Jacob ve la escala por la que subían y bajaban los ángeles de Dios mientras dormía, es decir, en sueños (Gn 28, 10ss). El sueño abre su mirada a la realidad de Dios presente en medio de la vida. Jacob va de huida, se encuentra en situación de depresión profunda, de fracaso, en la que todos sus planes han quedado rotos. En esa situación se la da Dios a conocer. En el sueño le dice que el lugar que pisa es santo y le garantiza su asistencia y acompañamiento a lo largo de todos sus caminos hasta que se hayan cumplido todas sus promesas. El sueño le señala la meta de un camino que tiene que pasar primero por la decepción en casa de Labán. Tiene sentido compensatorio. Mirando hacia fuera, todo es desesperación. Pero en el sueño transforma Dios la situación y hace comprender a Jacob que el momento en que se encuentra agotado, al borde de sus fuerzas y posibilidades, es el momento de la intervención de Dios para hacerse él mismo cargo del asunto. Jacob, en lugar de huir delante de Dios, se vuelve directamente hacia él. La piedra, en su camino por el desierto, en la que podría tropezar se convierte en lápida de recuerdo de la fidelidad y misericordia de Dios.

El joven príncipe llegó a un castillo donde se le ocurre pernoctar. Pero al dueño no le quedan habitaciones libres, sólo tiene disponible la torre del castillo y en ella hay unos perros tan feroces que ya han devorado a más de un incauto. El príncipe no se arredra. Recoge algo para cenar y entra sin temor en la torre. Los perros comienzan a ladrar furiosos pero él se pone a dialogar serena, amistosamente con ellos. Nace la calma y los perros le confían enseguida su secreto: ladran con tanta furia porque guardan un tesoro que hay allí escondido. Le guían por el camino del tesoro, le muestran el lugar y hasta le ayudan a desenterrarlo.

El camino hacia el tesoro pasa también por el diálogo con los perros furiosos, es decir, el diálogo con mis pasiones, mis problemas, miedos y heridas, con todo lo que ladra dentro de mí y amenaza con tragarse mis energías.

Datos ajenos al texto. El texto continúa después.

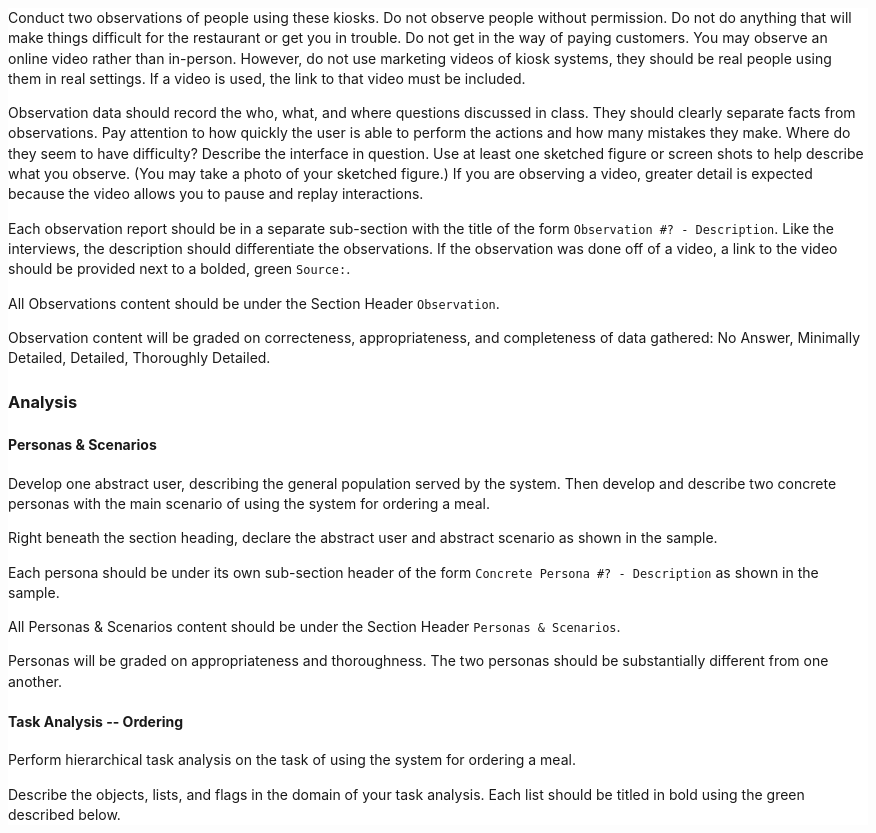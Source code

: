 Conduct two observations of people using these kiosks. Do not observe people
without permission. Do not do anything that will make things difficult for the
restaurant or get you in trouble. Do not get in the way of paying customers.
You may observe an online video rather than in-person. However, do not use
marketing videos of kiosk systems, they should be real people using them in
real settings. If a video is used, the link to that video must be included. 

Observation data should record the who, what, and where questions discussed in
class. They should clearly separate facts from observations. Pay attention to
how quickly the user is able to perform the actions and how many mistakes they
make. Where do they seem to have difficulty? Describe the interface in
question. Use at least one sketched figure or screen shots to help describe
what you observe. (You may take a photo of your sketched figure.) If you are
observing a video, greater detail is expected because the video allows you to
pause and replay interactions.

Each observation report should be in a separate sub-section with the title of
the form `Observation #? - Description`. Like the interviews, the description
should differentiate the observations.  If the observation was done off of a
video, a link to the video should be provided next to a bolded, green
`Source:`.  

All Observations content should be under the Section Header `Observation`.

Observation content will be graded on correcteness, appropriateness, and
completeness of data gathered: No Answer, Minimally Detailed, Detailed,
Thoroughly Detailed.

### Analysis

#### Personas & Scenarios

Develop one abstract user, describing the general population served by the
system. Then develop and describe two concrete personas with the main scenario
of using the system for ordering a meal.

Right beneath the section heading, declare the abstract user and abstract
scenario as shown in the sample. 

Each persona should be under its own sub-section header of the form `Concrete
Persona #? - Description` as shown in the sample.

All Personas & Scenarios content should be under the Section Header `Personas
& Scenarios`.

Personas will be graded on appropriateness and thoroughness. The two personas
should be substantially different from one another. 

#### Task Analysis -- Ordering

Perform hierarchical task analysis on the task of using the system for
ordering a meal. 

Describe the objects, lists, and flags in the domain of your task analysis.
Each list should be titled in bold using the green described below.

Los furiosos perros ladradores están plenos de vitalidad. Si los encerramos quedamos privados de su energía, necesaria para llegar a Dios y al encuentro con nosotros mismos. La torre es un símbolo de maduración humana; la torre hunde sus cimientos en la tierra y se eleva al cielo, Es redonda, símbolo de la totalidad. Si por un elevado idealismo encerramos y atamos los perros ladradores, nos condenamos a vivir en tensión permanente por miedo a que un día se suelten y salgan. Muchas veces huimos de nosotros mismos, nos da pánico mirarnos al interior por miedo de ver allí un peligroso perro (la cizaña). Pero cuanto más encadenemos los perros tanto más furiosos se vuelven. Se trata, por tanto, de armarse de valor y penetrar en la torre y allí, en paz, dialogar confiadamente con ellos. Pronto nos descubrirán el secreto del tesoro que guardan. Ese tesoro puede ser un nuevo impulso de vida, un nuevo estilo de autenticidad personal, la nueva manera de ser yo mismo hasta completar la imagen que Dios se ha formado de mí.
                                                                       Anselm Grün y Meinrad Dufner


Liberados por Dios, no estamos bajo el dominio de los príncipes de este mundo. No se alza ningún juicio contra un mundo que fuese fuente de mal. El mundo todo lo más es ambivalente. Él solo tiene que ser liberado, si se puede hablar así. Ni siquiera su cizaña puede ser arrancada (Mt 13,24-30): bien porque no lo sea más que a los ojos de nuestra impaciencia sin discernimiento; bien porque, incluso separada del trigo, no deja de guardar en ella misma un principio válido que permanece y cuya economía ignoramos (¿con qué derecho antropocéntrico determinamos que una hierba es una mala hierba?); bien porque incluso la cizaña más cualificada como mala hierba pueda, ser convertida de arriba abajo, como un Saulo en un Pablo, precisamente porque su naturaleza básica no está corrompida.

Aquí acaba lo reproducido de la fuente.